Source texts of formatted documents
>>>>

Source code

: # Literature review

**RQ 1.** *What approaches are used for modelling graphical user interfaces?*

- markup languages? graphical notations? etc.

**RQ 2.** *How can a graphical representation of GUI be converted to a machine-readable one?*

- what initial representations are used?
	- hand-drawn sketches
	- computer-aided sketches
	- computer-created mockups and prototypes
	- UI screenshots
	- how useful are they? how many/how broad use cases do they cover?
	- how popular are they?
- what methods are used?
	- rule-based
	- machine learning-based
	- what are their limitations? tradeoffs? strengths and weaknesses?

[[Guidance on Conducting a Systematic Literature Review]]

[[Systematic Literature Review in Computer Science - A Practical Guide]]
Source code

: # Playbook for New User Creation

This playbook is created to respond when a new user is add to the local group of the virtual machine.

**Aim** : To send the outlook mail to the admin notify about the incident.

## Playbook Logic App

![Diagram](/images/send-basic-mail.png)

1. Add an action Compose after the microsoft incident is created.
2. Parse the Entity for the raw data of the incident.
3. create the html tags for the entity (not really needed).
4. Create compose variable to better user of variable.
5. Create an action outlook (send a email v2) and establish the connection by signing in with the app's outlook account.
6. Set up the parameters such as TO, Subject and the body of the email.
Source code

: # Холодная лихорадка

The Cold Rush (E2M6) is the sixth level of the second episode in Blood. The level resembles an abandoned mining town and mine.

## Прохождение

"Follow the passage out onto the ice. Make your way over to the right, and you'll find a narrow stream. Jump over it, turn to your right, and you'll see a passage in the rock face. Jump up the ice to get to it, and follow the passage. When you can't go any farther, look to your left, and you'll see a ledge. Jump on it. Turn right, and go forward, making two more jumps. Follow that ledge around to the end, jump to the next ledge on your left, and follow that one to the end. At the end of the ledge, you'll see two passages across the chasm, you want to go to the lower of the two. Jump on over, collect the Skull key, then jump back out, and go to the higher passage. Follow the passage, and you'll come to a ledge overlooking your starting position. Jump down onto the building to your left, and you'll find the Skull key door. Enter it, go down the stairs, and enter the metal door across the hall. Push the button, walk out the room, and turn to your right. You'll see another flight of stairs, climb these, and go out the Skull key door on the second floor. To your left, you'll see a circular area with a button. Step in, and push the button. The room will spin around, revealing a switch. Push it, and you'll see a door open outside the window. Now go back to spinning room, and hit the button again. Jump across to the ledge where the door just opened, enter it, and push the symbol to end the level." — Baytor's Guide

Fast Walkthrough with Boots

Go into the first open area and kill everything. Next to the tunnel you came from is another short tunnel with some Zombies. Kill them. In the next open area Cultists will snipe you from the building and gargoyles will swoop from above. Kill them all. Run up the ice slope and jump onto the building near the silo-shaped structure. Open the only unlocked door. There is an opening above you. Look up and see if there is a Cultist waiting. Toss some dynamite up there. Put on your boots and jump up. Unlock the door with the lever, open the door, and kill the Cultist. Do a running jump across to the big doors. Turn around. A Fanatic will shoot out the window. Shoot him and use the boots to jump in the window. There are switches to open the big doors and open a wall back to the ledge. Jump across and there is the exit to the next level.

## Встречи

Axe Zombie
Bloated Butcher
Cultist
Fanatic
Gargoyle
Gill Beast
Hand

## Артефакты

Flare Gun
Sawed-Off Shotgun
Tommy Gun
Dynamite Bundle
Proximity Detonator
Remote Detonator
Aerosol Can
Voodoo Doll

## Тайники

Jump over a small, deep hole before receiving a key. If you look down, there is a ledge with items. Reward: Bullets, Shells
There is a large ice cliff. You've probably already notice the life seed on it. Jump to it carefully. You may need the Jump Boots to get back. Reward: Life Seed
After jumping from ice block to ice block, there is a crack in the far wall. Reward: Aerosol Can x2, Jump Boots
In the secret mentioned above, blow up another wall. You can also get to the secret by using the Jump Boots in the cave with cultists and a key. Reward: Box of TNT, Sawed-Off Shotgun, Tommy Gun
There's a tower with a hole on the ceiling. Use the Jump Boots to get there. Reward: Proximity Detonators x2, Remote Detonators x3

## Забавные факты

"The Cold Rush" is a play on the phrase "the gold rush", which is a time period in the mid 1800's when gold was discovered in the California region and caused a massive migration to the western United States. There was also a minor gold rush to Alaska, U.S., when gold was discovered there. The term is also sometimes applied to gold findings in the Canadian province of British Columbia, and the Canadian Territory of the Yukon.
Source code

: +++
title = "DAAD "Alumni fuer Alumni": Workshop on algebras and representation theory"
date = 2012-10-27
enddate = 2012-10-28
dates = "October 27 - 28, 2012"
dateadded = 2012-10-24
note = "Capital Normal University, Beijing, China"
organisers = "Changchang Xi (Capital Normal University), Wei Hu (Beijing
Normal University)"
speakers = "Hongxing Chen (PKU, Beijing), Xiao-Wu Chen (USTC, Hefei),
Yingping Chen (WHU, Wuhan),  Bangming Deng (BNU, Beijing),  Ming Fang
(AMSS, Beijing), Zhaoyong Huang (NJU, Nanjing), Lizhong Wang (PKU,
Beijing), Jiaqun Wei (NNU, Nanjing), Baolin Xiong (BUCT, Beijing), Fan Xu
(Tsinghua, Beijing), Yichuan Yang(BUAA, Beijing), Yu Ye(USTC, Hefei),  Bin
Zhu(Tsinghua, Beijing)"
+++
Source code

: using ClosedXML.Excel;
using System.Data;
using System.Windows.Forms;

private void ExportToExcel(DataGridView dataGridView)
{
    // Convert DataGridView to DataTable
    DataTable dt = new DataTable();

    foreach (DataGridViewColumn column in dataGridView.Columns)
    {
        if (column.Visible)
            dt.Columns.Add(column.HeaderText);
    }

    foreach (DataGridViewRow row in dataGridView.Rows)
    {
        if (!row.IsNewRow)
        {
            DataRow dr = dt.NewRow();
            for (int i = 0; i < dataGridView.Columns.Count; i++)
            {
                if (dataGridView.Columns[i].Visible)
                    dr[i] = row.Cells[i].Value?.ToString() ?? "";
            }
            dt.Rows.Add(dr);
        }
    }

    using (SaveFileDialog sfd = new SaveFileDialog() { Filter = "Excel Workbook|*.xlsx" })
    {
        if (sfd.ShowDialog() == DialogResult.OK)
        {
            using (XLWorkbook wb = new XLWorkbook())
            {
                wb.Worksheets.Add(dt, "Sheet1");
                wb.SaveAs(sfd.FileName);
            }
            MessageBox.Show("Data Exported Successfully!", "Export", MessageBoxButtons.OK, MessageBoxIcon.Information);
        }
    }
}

<<<<

Across the data above, count the lines that include the word "Chen", and respond with the number alone.

2